De nombreux produits biosimilaires et de type « moi aussi » approuvés ont été produits dans des systèmes d'expression microbienne parmi lesquels E. coli est resté un choix privilégié6. Comme les fragments d'anticorps Fab et scFv sont non glycosylés et relativement petits, leur production dans E. coli peut être plus simple et plus viable économiquement que les systèmes de culture de cellules de mammifères conventionnels. Les fragments d'anticorps sont des protéines à liaison disulfure qui sont traditionnellement produites par recombinaison dans le périplasme oxydant ou sous forme de corps d'inclusion dans le cytoplasme réducteur d'E. coli. Cependant, les deux approches posent des goulots d’étranglement critiques dans la production efficace de ces protéines d’intérêt. L'expression périplasmique des Fabs entraîne souvent de faibles rendements en protéines, principalement en raison d'une translocation protéique inefficace et du petit volume du périplasme, tandis que l'expression cytoplasmique est confrontée à des limitations en termes de dégradation des protéines à l'état non natif et d'agrégation en corps d'inclusion. Parmi les sept Fab commercialisés, deux sont produits dans E. coli sous forme de corps d'inclusion3,7. Le repliement des Fab est un processus complexe, impliquant la formation de liaisons disulfure, l'isomérisation cis-trans-prolyle et l'oligomérisation contrôlée.
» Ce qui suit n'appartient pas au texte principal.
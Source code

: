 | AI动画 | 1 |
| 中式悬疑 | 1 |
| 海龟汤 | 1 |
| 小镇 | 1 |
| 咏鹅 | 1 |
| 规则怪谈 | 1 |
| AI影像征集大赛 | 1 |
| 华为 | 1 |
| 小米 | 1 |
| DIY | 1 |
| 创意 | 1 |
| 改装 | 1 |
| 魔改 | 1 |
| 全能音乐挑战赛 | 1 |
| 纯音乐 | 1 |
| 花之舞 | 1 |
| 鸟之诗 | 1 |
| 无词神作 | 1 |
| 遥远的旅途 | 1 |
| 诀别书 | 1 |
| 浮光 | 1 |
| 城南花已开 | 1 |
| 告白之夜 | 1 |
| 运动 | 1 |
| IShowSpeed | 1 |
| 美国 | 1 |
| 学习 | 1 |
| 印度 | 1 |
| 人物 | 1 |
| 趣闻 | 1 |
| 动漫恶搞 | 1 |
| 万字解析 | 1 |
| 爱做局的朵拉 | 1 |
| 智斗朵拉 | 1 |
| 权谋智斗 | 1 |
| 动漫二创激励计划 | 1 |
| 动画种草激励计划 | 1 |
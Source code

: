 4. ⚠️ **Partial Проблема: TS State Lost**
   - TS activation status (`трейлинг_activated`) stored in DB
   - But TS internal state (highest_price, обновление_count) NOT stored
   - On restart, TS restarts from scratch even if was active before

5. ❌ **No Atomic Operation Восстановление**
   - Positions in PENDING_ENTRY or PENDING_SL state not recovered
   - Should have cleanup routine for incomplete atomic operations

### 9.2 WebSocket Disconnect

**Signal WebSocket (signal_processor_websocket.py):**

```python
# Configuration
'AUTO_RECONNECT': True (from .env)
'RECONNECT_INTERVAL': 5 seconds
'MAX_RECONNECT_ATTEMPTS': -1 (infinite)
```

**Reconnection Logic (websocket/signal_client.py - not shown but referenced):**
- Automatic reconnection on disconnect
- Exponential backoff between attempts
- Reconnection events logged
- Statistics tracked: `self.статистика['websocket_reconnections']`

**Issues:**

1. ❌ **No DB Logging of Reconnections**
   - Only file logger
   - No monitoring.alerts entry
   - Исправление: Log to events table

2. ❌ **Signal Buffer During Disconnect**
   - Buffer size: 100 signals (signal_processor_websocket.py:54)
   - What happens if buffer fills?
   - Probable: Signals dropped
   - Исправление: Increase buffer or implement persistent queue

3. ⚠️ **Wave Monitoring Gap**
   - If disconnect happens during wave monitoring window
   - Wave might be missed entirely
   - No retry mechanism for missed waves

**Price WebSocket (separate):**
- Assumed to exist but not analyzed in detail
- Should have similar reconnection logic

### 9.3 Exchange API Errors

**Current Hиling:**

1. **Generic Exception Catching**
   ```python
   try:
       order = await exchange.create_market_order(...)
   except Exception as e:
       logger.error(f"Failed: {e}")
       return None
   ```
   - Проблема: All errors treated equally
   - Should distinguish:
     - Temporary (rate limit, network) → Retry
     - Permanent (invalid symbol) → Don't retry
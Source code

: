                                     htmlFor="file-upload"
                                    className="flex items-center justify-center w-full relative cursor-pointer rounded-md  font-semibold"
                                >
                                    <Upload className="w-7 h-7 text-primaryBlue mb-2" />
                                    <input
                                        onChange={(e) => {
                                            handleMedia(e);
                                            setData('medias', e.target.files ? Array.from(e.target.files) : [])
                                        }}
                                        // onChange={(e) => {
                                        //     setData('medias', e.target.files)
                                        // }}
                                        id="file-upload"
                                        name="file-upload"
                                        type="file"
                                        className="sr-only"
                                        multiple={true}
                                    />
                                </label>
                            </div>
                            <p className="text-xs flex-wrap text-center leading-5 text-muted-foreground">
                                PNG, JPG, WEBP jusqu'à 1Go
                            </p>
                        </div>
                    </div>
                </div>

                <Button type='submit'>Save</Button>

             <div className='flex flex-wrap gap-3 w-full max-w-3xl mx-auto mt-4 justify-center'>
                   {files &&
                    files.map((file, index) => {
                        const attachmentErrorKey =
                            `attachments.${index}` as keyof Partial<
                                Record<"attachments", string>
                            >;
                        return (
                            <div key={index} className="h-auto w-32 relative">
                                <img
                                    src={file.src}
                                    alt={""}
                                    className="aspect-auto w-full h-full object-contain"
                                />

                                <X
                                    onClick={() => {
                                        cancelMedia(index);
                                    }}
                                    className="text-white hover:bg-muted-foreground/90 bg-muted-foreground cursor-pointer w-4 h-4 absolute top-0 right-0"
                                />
Par conséquent, le repliement des corps d'inclusion est souvent inefficace et coûteux8.

Les fragments Fab sont composés de deux chaînes polypeptidiques liées de manière covalente, à savoir les chaînes lourdes (HC) et légères (LC) qui contiennent respectivement deux domaines constants CH1 et CL et deux domaines variables de liaison à l'antigène VH et VL (Fig. 1A). Le domaine CH1 est une protéine intrinsèquement désordonnée isolée et reste dans un état déplié quelle que soit la formation de liaisons disulfure9. L’une des étapes critiques limitant le taux de repliement des fragments d’anticorps est l’association des domaines constants, car le domaine CH1 adopte le pli typique des immunoglobulines (Ig) uniquement lors de l’interaction avec le domaine CL9,10. De plus, la faible stabilité de HC associée à la formation de dimères LC liés de manière covalente et non covalente justifie la nécessité d'équilibrer la synthèse des deux chaînes . La conception et le criblage de constructions avec des forces de traduction variables de LC et HC pour une expression optimale de Fab peuvent être laborieuses, coûteuses et ne conduisent pas nécessairement au succès. Il existe plusieurs approches pour conduire une hétérodimérisation efficace dans une molécule Fab, par exemple Ojima-Kato et al. ont rapporté la fusion de paires de peptides leucine-zipper avec les domaines constants (Zipbody)13. Cependant, cela limite l’application thérapeutique des Fab en raison de la nécessité d’étapes de clivage des étiquettes et des problèmes d’immunogénicité qui en découlent.